### Description of the task
For each line in the data that includes "logs", make a copy.

[Saved entries]
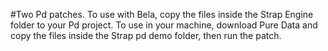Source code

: #Two Pd patches. 
To use with Bela, copy the files inside the Strap Engine folder to your Pd project.
To use in your machine, download Pure Data and copy the files inside the Strap pd demo folder, then run the patch.
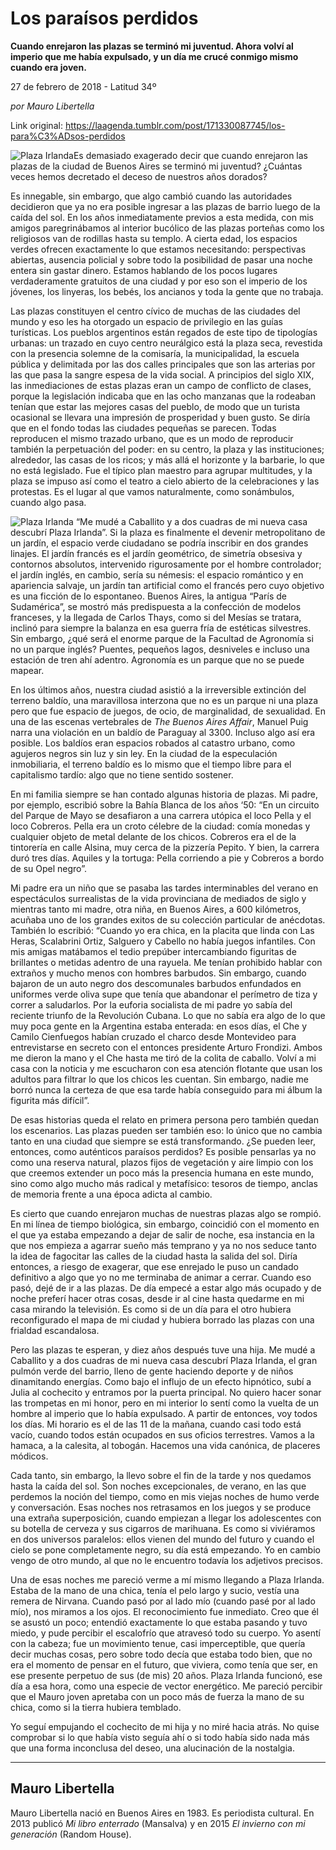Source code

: # Los paraísos perdidos

**Cuando enrejaron las plazas se terminó mi juventud. Ahora volví al imperio que me había expulsado, y un día me crucé conmigo mismo cuando era joven.**

27 de febrero de 2018 - Latitud 34º

_por Mauro Libertella_

Link original: https://laagenda.tumblr.com/post/171330087745/los-para%C3%ADsos-perdidos

![Plaza Irlanda](https://64.media.tumblr.com/88300653b42ee708ed50a2317d775438/tumblr_inline_pk0l8rQapo1t6q87u_500.jpg)Es demasiado exagerado decir que cuando enrejaron las plazas de la ciudad de Buenos Aires se terminó mi juventud? ¿Cuántas veces hemos decretado el deceso de nuestros años dorados?

Es innegable, sin embargo, que algo cambió cuando las autoridades decidieron que ya no era posible ingresar a las plazas de barrio luego de la caída del sol. En los años inmediatamente previos a esta medida, con mis amigos paregrinábamos al interior bucólico de las plazas porteñas como los religiosos van de rodillas hasta su templo. A cierta edad, los espacios verdes ofrecen exactamente lo que estamos necesitando: perspectivas abiertas, ausencia policial y sobre todo la posibilidad de pasar una noche entera sin gastar dinero. Estamos hablando de los pocos lugares verdaderamente gratuitos de una ciudad y por eso son el imperio de los jóvenes, los linyeras, los bebés, los ancianos y toda la gente que no trabaja.

Las plazas constituyen el centro cívico de muchas de las ciudades del mundo y eso les ha otorgado un espacio de privilegio en las guías turísticas. Los pueblos argentinos están regados de este tipo de tipologías urbanas: un trazado en cuyo centro neurálgico está la plaza seca, revestida con la presencia solemne de la comisaría, la municipalidad, la escuela pública y delimitada por las dos calles principales que son las arterias por las que pasa la sangre espesa de la vida social. A principios del siglo XIX, las inmediaciones de estas plazas eran un campo de conflicto de clases, porque la legislación indicaba que en las ocho manzanas que la rodeaban tenían que estar las mejores casas del pueblo, de modo que un turista ocasional se llevara una impresión de prosperidad y buen gusto. Se diría que en el fondo todas las ciudades pequeñas se parecen. Todas reproducen el mismo trazado urbano, que es un modo de reproducir también la perpetuación del poder: en su centro, la plaza y las instituciones; alrededor, las casas de los ricos; y más allá el horizonte y la barbarie, lo que no está legislado. Fue el típico plan maestro para agrupar multitudes, y la plaza se impuso así como el teatro a cielo abierto de la celebraciones y las protestas. Es el lugar al que vamos naturalmente, como sonámbulos, cuando algo pasa.

![Plaza Irlanda](https://64.media.tumblr.com/88300653b42ee708ed50a2317d775438/tumblr_inline_pk0l8rQapo1t6q87u_500.jpg) “Me mudé a Caballito y a dos cuadras de mi nueva casa descubrí Plaza Irlanda”. Si la plaza es finalmente el devenir metropolitano de un jardín, el espacio verde ciudadano se podría inscribir en dos grandes linajes. El jardín francés es el jardín geométrico, de simetría obsesiva y contornos absolutos, intervenido rigurosamente por el hombre controlador; el jardín inglés, en cambio, sería su némesis: el espacio romántico y en apariencia salvaje, un jardín tan artificial como el francés pero cuyo objetivo es una ficción de lo espontaneo. Buenos Aires, la antigua “París de Sudamérica”, se mostró más predispuesta a la confección de modelos franceses, y la llegada de Carlos Thays, como si del Mesías se tratara, inclinó para siempre la balanza en esa guerra fría de estéticas silvestres. Sin embargo, ¿qué será el enorme parque de la Facultad de Agronomía si no un parque inglés? Puentes, pequeños lagos, desniveles e incluso una estación de tren ahí adentro. Agronomía es un parque que no se puede mapear. 

En los últimos años, nuestra ciudad asistió a la irreversible extinción del terreno baldío, una maravillosa interzona que no es un parque ni una plaza pero que fue espacio de juegos, de ocio, de marginalidad, de sexualidad. En una de las escenas vertebrales de *The Buenos Aires Affair*, Manuel Puig narra una violación en un baldío de Paraguay al 3300. Incluso algo así era posible. Los baldíos eran espacios robados al catastro urbano, como agujeros negros sin luz y sin ley. En la ciudad de la especulación inmobiliaria, el terreno baldío es lo mismo que el tiempo libre para el capitalismo tardío: algo que no tiene sentido sostener.

En mi familia siempre se han contado algunas historia de plazas. Mi padre, por ejemplo, escribió sobre la Bahía Blanca de los años ‘50: “En un circuito del Parque de Mayo se desafiaron a una carrera utópica el loco Pella y el loco Cobreros. Pella era un croto célebre de la ciudad: comía monedas y cualquier objeto de metal delante de los chicos. Cobreros era el de la tintorería en calle Alsina, muy cerca de la pizzería Pepito. Y bien, la carrera duró tres días. Aquiles y la tortuga: Pella corriendo a pie y Cobreros a bordo de su Opel negro”.

Mi padre era un niño que se pasaba las tardes interminables del verano en espectáculos surrealistas de la vida provinciana de mediados de siglo y mientras tanto mi madre, otra niña, en Buenos Aires, a 600 kilómetros, acuñaba uno de los grandes exitos de su colección particular de anécdotas. También lo escribió: “Cuando yo era chica, en la placita que linda con Las Heras, Scalabrini Ortiz, Salguero y Cabello no había juegos infantiles. Con mis amigas matábamos el tedio prepúber intercambiando figuritas de brillantes o metidas adentro de una rayuela. Me tenían prohibido hablar con extraños y mucho menos con hombres barbudos. Sin embargo, cuando bajaron de un auto negro dos descomunales barbudos enfundados en uniformes verde oliva supe que tenía que abandonar el perímetro de tiza y correr a saludarlos. Por la euforia socialista de mi padre yo sabía del reciente triunfo de la Revolución Cubana. Lo que no sabía era algo de lo que muy poca gente en la Argentina estaba enterada: en esos días, el Che y Camilo Cienfuegos habían cruzado el charco desde Montevideo para entrevistarse en secreto con el entonces presidente Arturo Frondizi. Ambos me dieron la mano y el Che hasta me tiró de la colita de caballo. Volví a mi casa con la noticia y me escucharon con esa atención flotante que usan los adultos para filtrar lo que los chicos les cuentan. Sin embargo, nadie me borró nunca la certeza de que esa tarde había conseguido para mi álbum la figurita más difícil”.

De esas historias queda el relato en primera persona pero también quedan los escenarios. Las plazas pueden ser también eso: lo único que no cambia tanto en una ciudad que siempre se está transformando. ¿Se pueden leer, entonces, como auténticos paraísos perdidos? Es posible pensarlas ya no como una reserva natural, plazos fijos de vegetación y aire limpio con los que creemos extender un poco más la presencia humana en este mundo, sino como algo mucho más radical y metafísico: tesoros de tiempo, anclas de memoria frente a una época adicta al cambio.

Es cierto que cuando enrejaron muchas de nuestras plazas algo se rompió. En mi línea de tiempo biológica, sin embargo, coincidió con el momento en el que ya estaba empezando a dejar de salir de noche, esa instancia en la que nos empieza a agarrar sueño más temprano y ya no nos seduce tanto la idea de fagocitar las calles de la ciudad hasta la salida del sol. Diría entonces, a riesgo de exagerar, que ese enrejado le puso un candado definitivo a algo que yo no me terminaba de animar a cerrar. Cuando eso pasó, dejé de ir a las plazas. De día empecé a estar algo más ocupado y de noche preferí hacer otras cosas, desde ir al cine hasta quedarme en mi casa mirando la televisión. Es como si de un día para el otro hubiera reconfigurado el mapa de mi ciudad y hubiera borrado las plazas con una frialdad escandalosa. 

Pero las plazas te esperan, y diez años después tuve una hija. Me mudé a Caballito y a dos cuadras de mi nueva casa descubrí Plaza Irlanda, el gran pulmón verde del barrio, lleno de gente haciendo deporte y de niños dinamitando energías. Como bajo el influjo de un efecto hipnótico, subí a Julia al cochecito y entramos por la puerta principal. No quiero hacer sonar las trompetas en mi honor, pero en mi interior lo sentí como la vuelta de un hombre al imperio que lo había expulsado. A partir de entonces, voy todos los días. Mi horario es el de las 11 de la mañana, cuando casi todo está vacío, cuando todos están ocupados en sus oficios terrestres. Vamos a la hamaca, a la calesita, al tobogán. Hacemos una vida canónica, de placeres módicos.

Cada tanto, sin embargo, la llevo sobre el fin de la tarde y nos quedamos hasta la caída del sol. Son noches excepcionales, de verano, en las que perdemos la noción del tiempo, como en mis viejas noches de humo verde y conversación. Esas noches nos retrasamos en los juegos y se produce una extraña superposición, cuando empiezan a llegar los adolescentes con su botella de cerveza y sus cigarros de marihuana. Es como si viviéramos en dos universos paralelos: ellos vienen del mundo del futuro y cuando el cielo se pone completamente negro, su día está empezando. Yo en cambio vengo de otro mundo, al que no le encuentro todavía los adjetivos precisos. 

Una de esas noches me pareció verme a mí mismo llegando a Plaza Irlanda. Estaba de la mano de una chica, tenía el pelo largo y sucio, vestía una remera de Nirvana. Cuando pasó por al lado mío (cuando pasé por al lado mío), nos miramos a los ojos. El reconocimiento fue inmediato. Creo que él se asustó un poco; entendió exactamente lo que estaba pasando y tuvo miedo, y pude percibir el escalofrío que atravesó todo su cuerpo. Yo asentí con la cabeza; fue un movimiento tenue, casi imperceptible, que quería decir muchas cosas, pero sobre todo decía que estaba todo bien, que no era el momento de pensar en el futuro, que viviera, como tenía que ser, en ese presente perpetuo de sus (de mis) 20 años. Plaza Irlanda funcionó, ese día a esa hora, como una especie de vector energético. Me pareció percibir que el Mauro joven apretaba con un poco más de fuerza la mano de su chica, como si la tierra hubiera temblado.

Yo seguí empujando el cochecito de mi hija y no miré hacia atrás. No quise comprobar si lo que había visto seguía ahí o si todo había sido nada más que una forma inconclusa del deseo, una alucinación de la nostalgia.

  




---

 Mauro Libertella
-----------------

 Mauro Libertella nació en Buenos Aires en 1983. Es periodista cultural. En 2013 publicó *Mi libro enterrado* (Mansalva) y en 2015 *El invierno con mi generación* (Random House). 


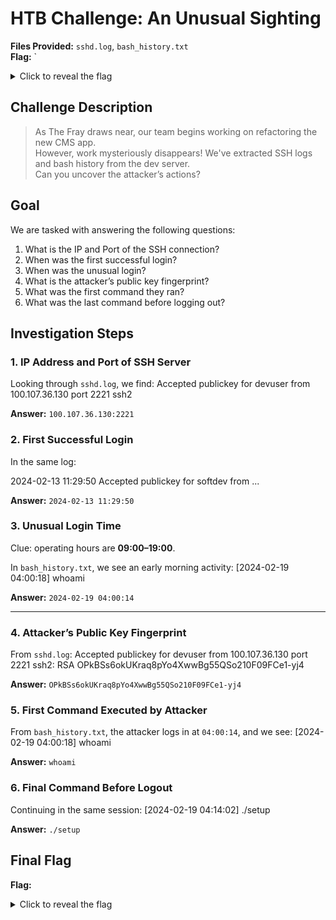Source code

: # HTB Challenge: An Unusual Sighting
 
**Files Provided:** `sshd.log`, `bash_history.txt`  
**Flag:** `<details> <summary>Click to reveal the flag </summary> HTB{4n_unusual_s1ght1ng_1n_SSH_l0gs!} </details>

## Challenge Description

> As The Fray draws near, our team begins working on refactoring the new CMS app.  
> However, work mysteriously disappears! We've extracted SSH logs and bash history from the dev server.  
> Can you uncover the attacker’s actions?


## Goal

We are tasked with answering the following questions:

1. What is the IP and Port of the SSH connection?  
2. When was the first successful login?  
3. When was the unusual login?  
4. What is the attacker’s public key fingerprint?  
5. What was the first command they ran?  
6. What was the last command before logging out?


## Investigation Steps

### 1. IP Address and Port of SSH Server

Looking through `sshd.log`, we find:
Accepted publickey for devuser from 100.107.36.130 port 2221 ssh2


**Answer:** `100.107.36.130:2221`


### 2. First Successful Login

In the same log:

2024-02-13 11:29:50 Accepted publickey for softdev from ...


 **Answer:** `2024-02-13 11:29:50`


### 3. Unusual Login Time

Clue: operating hours are **09:00–19:00**.

In `bash_history.txt`, we see an early morning activity:
[2024-02-19 04:00:18] whoami


**Answer:** `2024-02-19 04:00:14`

---

### 4. Attacker’s Public Key Fingerprint

From `sshd.log`:
Accepted publickey for devuser from 100.107.36.130 port 2221 ssh2: RSA OPkBSs6okUKraq8pYo4XwwBg55QSo210F09FCe1-yj4

**Answer:** `OPkBSs6okUKraq8pYo4XwwBg55QSo210F09FCe1-yj4`

### 5. First Command Executed by Attacker

From `bash_history.txt`, the attacker logs in at `04:00:14`, and we see:
[2024-02-19 04:00:18] whoami

**Answer:** `whoami`

### 6. Final Command Before Logout

Continuing in the same session:
[2024-02-19 04:14:02] ./setup

**Answer:** `./setup`


## Final Flag
**Flag:** <details> <summary>Click to reveal the flag </summary> HTB{4n_unusual_s1ght1ng_1n_SSH_l0gs!} </details>
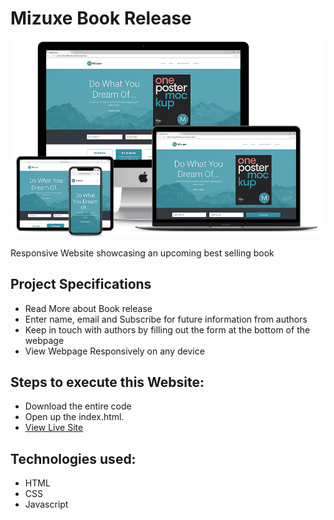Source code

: # Mizuxe Book Release
![title-pic](responsive1.png)

Responsive Website showcasing an upcoming best selling book

## Project Specifications

- Read More about Book release
- Enter name, email and Subscribe for future information from authors
- Keep in touch with authors by filling out the form at the bottom of the webpage
- View Webpage Responsively on any device
 
## Steps to execute this Website:
- Download the entire code 
- Open up the index.html.
- [View Live Site](https://anthonys1760.github.io/Mizuxe-Book-Theme/)

## Technologies used: 
- HTML
- CSS
- Javascript

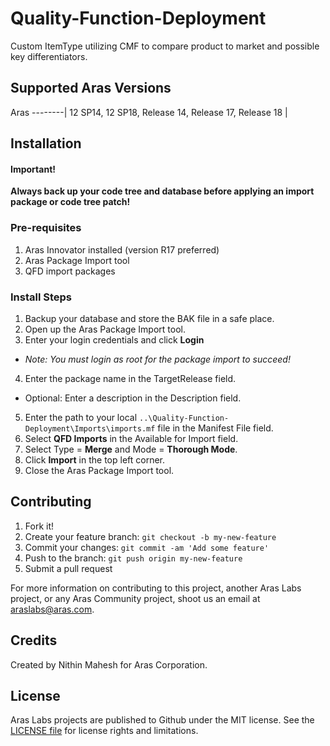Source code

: # Quality-Function-Deployment

Custom ItemType utilizing CMF to compare product to market and possible key differentiators.

## Supported Aras Versions

Aras
--------|
12 SP14, 12 SP18, Release 14, Release 17, Release 18 |


## Installation

#### Important!
**Always back up your code tree and database before applying an import package or code tree patch!**

### Pre-requisites

1. Aras Innovator installed (version R17 preferred)
2. Aras Package Import tool
3. QFD import packages

### Install Steps

1. Backup your database and store the BAK file in a safe place.
2. Open up the Aras Package Import tool.
3. Enter your login credentials and click **Login**
  * _Note: You must login as root for the package import to succeed!_
4. Enter the package name in the TargetRelease field.
  * Optional: Enter a description in the Description field.
5. Enter the path to your local `..\Quality-Function-Deployment\Imports\imports.mf` file in the Manifest File field.
6. Select **QFD Imports** in the Available for Import field.
7. Select Type = **Merge** and Mode = **Thorough Mode**.
8. Click **Import** in the top left corner.
9. Close the Aras Package Import tool.

## Contributing

1. Fork it!
2. Create your feature branch: `git checkout -b my-new-feature`
3. Commit your changes: `git commit -am 'Add some feature'`
4. Push to the branch: `git push origin my-new-feature`
5. Submit a pull request

For more information on contributing to this project, another Aras Labs project, or any Aras Community project, shoot us an email at araslabs@aras.com.

## Credits

Created by Nithin Mahesh for Aras Corporation.

## License

Aras Labs projects are published to Github under the MIT license. See the [LICENSE file](./LICENSE.md) for license rights and limitations.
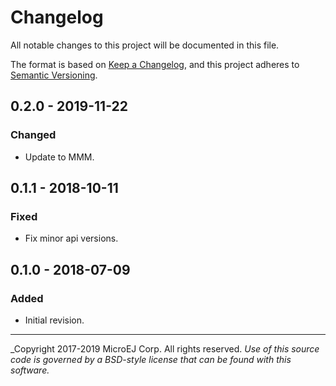 # Changelog

All notable changes to this project will be documented in this file.

The format is based on [Keep a Changelog](https://keepachangelog.com/en/1.0.0/),
and this project adheres to [Semantic Versioning](https://semver.org/spec/v2.0.0.html).

## 0.2.0 - 2019-11-22

### Changed

   - Update to MMM.

## 0.1.1 - 2018-10-11

### Fixed

   - Fix minor api versions.

## 0.1.0 - 2018-07-09

### Added

  - Initial revision.

---
_Copyright 2017-2019 MicroEJ Corp. All rights reserved. 
_Use of this source code is governed by a BSD-style license that can be found with this software._  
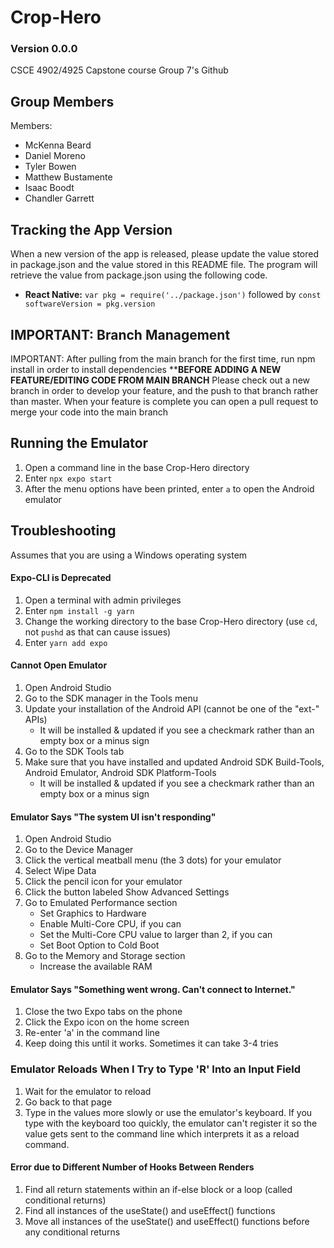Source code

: # Crop-Hero
### Version 0.0.0
CSCE 4902/4925 Capstone course Group 7's Github
## Group Members 
Members: 
  * McKenna Beard
  * Daniel Moreno
  * Tyler Bowen
  * Matthew Bustamente
  * Isaac Boodt
  * Chandler Garrett

## Tracking the App Version
When a new version of the app is released, please update the value stored in package.json and the value stored in this README file. The program will retrieve the value from package.json using the following code.
 * **React Native:** `var pkg = require('../package.json')` followed by `const softwareVersion = pkg.version`

## IMPORTANT: Branch Management
IMPORTANT: After pulling from the main branch for the first time, run npm install in order to install dependencies
**************BEFORE ADDING A NEW FEATURE/EDITING CODE FROM MAIN BRANCH************
Please check out a new branch in order to develop your feature, and the push to that branch rather than master. When your feature is complete you can open a pull request to merge your code into the main branch

## Running the Emulator
 1. Open a command line in the base Crop-Hero directory
 2. Enter `npx expo start`
 3. After the menu options have been printed, enter `a` to open the Android emulator

## Troubleshooting
Assumes that you are using a Windows operating system
#### Expo-CLI is Deprecated
 1. Open a terminal with admin privileges
 2. Enter `npm install -g yarn`
 3. Change the working directory to the base Crop-Hero directory (use `cd`, not `pushd` as that can cause issues)
 4. Enter `yarn add expo`
#### Cannot Open Emulator
 1. Open Android Studio
 2. Go to the SDK manager in the Tools menu
 3. Update your installation of the Android API (cannot be one of the "ext-" APIs)
     * It will be installed & updated if you see a checkmark rather than an empty box or a minus sign
 4. Go to the SDK Tools tab
 5. Make sure that you have installed and updated Android SDK Build-Tools, Android Emulator, Android SDK Platform-Tools
     * It will be installed & updated if you see a checkmark rather than an empty box or a minus sign
#### Emulator Says "The system UI isn't responding"
 1. Open Android Studio
 2. Go to the Device Manager
 3. Click the vertical meatball menu (the 3 dots) for your emulator
 4. Select Wipe Data
 5. Click the pencil icon for your emulator
 6. Click the button labeled Show Advanced Settings
 7. Go to Emulated Performance section
     * Set Graphics to Hardware
     * Enable Multi-Core CPU, if you can
     * Set the Multi-Core CPU value to larger than 2, if you can
     * Set Boot Option to Cold Boot
 8. Go to the Memory and Storage section
     * Increase the available RAM
#### Emulator Says "Something went wrong. Can't connect to Internet."
 1. Close the two Expo tabs on the phone
 2. Click the Expo icon on the home screen
 3. Re-enter 'a' in the command line
 4. Keep doing this until it works. Sometimes it can take 3-4 tries
### Emulator Reloads When I Try to Type 'R' Into an Input Field
 1. Wait for the emulator to reload
 2. Go back to that page
 3. Type in the values more slowly or use the emulator's keyboard. If you type with the keyboard too quickly, the emulator can't register it so the value gets sent to the command line which interprets it as a reload command.
#### Error due to Different Number of Hooks Between Renders
 1. Find all return statements within an if-else block or a loop (called conditional returns)
 2. Find all instances of the useState() and useEffect() functions
 3. Move all instances of the useState() and useEffect() functions before any conditional returns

### Answer for this exercise
> However, work mysteriously disappears! We've extracted SSH logs and bash history from the dev server.  
From `bash_history.txt`, the attacker logs in at `04:00:14`, and we see:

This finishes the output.